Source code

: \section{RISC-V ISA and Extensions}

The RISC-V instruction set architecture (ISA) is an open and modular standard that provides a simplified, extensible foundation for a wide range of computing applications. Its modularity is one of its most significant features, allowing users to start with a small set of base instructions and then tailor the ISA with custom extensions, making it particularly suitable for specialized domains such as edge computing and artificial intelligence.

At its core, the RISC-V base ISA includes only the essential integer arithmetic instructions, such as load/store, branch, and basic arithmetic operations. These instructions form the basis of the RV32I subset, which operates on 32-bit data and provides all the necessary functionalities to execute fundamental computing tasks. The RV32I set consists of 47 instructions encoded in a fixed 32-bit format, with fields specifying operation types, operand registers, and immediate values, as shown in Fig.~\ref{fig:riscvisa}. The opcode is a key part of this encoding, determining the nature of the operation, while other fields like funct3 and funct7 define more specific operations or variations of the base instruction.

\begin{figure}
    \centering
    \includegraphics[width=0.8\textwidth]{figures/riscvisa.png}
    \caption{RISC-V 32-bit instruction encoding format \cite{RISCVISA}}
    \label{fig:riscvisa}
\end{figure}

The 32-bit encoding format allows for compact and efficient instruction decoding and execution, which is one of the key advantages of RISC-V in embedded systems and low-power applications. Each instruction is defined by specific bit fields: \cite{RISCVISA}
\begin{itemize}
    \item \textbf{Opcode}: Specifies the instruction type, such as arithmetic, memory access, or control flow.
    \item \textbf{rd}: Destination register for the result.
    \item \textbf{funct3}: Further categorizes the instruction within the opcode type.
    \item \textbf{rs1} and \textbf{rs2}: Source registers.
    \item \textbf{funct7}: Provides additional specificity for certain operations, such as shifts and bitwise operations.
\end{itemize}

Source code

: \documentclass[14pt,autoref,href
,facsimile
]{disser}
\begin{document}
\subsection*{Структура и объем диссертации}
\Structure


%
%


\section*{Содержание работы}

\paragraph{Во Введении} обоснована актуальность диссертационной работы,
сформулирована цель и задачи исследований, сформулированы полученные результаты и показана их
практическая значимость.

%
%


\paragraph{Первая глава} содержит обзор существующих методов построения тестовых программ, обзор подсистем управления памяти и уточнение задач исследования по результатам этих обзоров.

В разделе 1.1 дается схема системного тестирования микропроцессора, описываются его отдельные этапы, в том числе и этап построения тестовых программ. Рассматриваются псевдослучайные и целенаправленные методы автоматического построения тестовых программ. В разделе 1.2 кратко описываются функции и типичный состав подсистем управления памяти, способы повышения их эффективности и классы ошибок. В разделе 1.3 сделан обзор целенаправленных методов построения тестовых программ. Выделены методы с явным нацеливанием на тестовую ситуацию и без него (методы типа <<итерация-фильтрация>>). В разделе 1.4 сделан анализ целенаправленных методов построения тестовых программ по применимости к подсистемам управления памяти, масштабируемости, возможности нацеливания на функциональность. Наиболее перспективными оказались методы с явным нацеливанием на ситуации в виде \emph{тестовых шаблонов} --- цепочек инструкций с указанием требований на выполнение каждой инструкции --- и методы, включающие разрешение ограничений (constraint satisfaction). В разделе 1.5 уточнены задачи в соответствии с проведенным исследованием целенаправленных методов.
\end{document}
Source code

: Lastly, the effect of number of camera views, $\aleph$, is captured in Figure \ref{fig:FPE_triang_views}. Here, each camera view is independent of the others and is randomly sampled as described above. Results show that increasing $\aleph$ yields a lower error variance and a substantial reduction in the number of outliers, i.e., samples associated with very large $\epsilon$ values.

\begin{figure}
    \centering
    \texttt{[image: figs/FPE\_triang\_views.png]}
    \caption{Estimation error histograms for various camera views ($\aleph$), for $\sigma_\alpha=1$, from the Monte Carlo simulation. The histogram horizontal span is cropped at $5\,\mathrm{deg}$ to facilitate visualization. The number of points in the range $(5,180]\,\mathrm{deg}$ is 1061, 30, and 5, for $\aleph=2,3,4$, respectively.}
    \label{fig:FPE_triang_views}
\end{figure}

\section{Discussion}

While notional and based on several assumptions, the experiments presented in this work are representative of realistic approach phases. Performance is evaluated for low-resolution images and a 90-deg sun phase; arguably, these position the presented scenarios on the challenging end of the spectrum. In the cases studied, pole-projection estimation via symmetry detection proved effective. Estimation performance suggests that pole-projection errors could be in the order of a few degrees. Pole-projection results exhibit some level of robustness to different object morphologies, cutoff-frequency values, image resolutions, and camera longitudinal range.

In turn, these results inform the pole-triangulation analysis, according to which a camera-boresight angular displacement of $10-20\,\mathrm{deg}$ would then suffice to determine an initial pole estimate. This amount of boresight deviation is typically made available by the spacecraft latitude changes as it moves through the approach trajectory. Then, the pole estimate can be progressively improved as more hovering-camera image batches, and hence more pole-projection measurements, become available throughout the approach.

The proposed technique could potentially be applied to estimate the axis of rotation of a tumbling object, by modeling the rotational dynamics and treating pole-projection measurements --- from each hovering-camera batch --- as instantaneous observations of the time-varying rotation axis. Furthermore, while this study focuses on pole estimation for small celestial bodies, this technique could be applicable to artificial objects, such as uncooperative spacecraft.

* * *

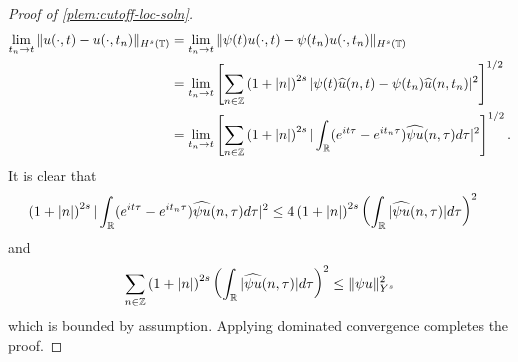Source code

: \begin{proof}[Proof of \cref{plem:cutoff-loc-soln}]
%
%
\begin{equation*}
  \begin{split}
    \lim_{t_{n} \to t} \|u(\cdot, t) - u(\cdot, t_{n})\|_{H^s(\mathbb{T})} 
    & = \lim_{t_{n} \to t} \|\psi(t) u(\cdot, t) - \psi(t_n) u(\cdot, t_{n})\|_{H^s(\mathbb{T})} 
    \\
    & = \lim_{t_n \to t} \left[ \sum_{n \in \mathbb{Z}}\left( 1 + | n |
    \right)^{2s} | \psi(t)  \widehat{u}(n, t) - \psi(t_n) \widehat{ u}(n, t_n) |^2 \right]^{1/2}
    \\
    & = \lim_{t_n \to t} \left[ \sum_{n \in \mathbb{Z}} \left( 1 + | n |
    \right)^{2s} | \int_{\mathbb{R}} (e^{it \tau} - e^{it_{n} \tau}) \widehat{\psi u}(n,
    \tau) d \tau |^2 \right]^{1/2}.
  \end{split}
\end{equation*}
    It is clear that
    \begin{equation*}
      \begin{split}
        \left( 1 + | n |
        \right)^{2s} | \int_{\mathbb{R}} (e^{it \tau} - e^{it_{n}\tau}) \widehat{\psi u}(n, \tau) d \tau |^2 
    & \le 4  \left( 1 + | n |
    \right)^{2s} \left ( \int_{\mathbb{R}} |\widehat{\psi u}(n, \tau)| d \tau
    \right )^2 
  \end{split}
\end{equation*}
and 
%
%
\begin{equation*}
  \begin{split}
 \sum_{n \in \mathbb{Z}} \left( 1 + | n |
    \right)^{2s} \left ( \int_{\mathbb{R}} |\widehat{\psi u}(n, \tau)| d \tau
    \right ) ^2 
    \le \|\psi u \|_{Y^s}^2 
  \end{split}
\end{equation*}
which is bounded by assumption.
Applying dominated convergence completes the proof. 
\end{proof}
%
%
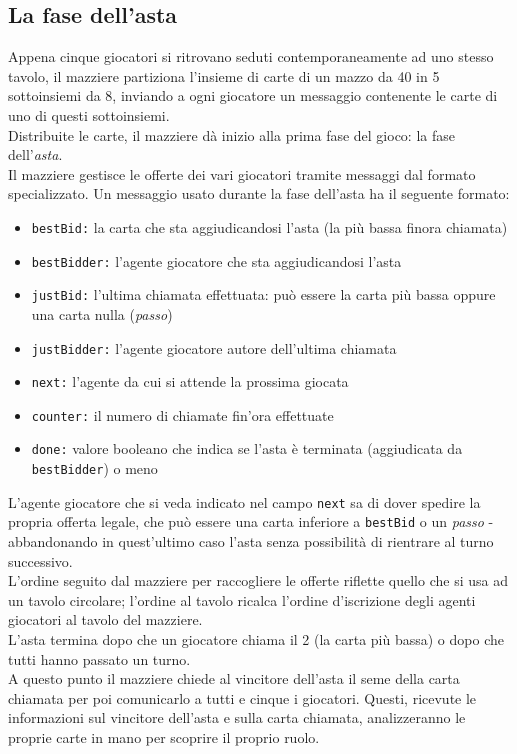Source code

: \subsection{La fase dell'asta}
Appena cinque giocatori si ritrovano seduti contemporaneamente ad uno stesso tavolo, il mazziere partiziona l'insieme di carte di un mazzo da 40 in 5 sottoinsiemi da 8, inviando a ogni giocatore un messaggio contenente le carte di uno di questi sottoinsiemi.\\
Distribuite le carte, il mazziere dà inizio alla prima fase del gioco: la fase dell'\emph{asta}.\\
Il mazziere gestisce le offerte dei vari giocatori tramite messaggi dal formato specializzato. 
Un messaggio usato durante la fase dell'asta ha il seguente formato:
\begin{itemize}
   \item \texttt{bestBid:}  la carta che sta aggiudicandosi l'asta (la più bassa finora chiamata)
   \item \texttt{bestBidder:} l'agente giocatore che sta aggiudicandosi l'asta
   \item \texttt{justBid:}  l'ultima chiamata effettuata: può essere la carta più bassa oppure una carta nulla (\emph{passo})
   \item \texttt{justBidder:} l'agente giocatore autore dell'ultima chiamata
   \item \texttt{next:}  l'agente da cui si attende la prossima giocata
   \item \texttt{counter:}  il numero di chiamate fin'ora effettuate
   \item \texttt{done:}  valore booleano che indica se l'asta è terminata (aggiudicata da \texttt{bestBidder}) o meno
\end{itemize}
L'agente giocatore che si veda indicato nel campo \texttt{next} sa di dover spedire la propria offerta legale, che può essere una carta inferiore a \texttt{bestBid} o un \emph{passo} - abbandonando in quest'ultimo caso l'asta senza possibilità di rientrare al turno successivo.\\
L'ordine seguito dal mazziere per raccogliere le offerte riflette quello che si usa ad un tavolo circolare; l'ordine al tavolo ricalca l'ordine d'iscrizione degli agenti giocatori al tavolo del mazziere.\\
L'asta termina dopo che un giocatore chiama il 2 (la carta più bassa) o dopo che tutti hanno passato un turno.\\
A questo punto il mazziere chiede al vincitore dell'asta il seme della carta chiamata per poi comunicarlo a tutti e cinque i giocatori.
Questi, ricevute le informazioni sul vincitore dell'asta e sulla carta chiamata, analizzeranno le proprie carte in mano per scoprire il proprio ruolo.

--

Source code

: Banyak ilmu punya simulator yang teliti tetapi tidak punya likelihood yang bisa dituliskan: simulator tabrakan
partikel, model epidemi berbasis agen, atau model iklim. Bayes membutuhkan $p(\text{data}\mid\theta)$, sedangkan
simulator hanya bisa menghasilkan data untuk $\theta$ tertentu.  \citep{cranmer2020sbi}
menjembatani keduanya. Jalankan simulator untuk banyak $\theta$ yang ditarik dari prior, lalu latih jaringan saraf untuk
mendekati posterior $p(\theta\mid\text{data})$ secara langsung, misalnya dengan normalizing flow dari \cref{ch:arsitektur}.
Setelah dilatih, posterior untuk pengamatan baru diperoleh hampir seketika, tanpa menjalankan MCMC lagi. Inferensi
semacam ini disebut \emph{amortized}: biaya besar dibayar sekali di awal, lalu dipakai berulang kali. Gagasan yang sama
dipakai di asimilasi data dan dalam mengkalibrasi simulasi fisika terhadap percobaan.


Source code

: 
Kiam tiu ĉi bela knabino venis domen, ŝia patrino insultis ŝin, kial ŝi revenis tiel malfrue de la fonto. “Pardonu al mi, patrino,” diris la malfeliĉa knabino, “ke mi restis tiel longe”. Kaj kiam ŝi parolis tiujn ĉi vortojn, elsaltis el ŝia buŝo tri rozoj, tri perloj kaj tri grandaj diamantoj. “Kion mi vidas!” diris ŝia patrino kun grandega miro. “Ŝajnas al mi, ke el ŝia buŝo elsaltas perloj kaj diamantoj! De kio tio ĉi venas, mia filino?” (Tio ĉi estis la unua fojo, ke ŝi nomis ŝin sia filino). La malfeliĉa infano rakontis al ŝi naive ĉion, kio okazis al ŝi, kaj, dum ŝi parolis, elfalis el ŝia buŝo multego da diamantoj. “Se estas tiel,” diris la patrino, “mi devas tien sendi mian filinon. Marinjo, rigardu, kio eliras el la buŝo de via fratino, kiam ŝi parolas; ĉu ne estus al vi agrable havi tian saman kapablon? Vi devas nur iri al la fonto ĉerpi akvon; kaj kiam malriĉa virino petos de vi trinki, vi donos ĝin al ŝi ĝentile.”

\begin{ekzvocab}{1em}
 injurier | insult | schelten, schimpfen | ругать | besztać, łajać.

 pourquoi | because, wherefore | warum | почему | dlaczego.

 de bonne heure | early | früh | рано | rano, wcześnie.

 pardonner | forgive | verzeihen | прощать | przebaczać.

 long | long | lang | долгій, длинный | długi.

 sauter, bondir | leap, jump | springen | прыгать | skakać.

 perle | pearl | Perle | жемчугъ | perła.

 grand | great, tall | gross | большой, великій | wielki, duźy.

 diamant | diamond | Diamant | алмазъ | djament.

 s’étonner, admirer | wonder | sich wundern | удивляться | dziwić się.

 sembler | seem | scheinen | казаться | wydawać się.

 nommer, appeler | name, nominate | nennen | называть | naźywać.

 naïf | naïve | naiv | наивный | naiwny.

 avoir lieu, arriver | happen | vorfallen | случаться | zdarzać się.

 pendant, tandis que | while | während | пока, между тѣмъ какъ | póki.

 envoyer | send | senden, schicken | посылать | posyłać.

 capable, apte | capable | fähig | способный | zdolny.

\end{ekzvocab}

_TASK PROMPT_: Copy out the lines of the data where the string "passo" occurs.

_RESPONSE TO THE EXERCISE_:
   \item \texttt{justBid:}  l'ultima chiamata effettuata: può essere la carta più bassa oppure una carta nulla (\emph{passo})
L'agente giocatore che si veda indicato nel campo \texttt{next} sa di dover spedire la propria offerta legale, che può essere una carta inferiore a \texttt{bestBid} o un \emph{passo} - abbandonando in quest'ultimo caso l'asta senza possibilità di rientrare al turno successivo.\\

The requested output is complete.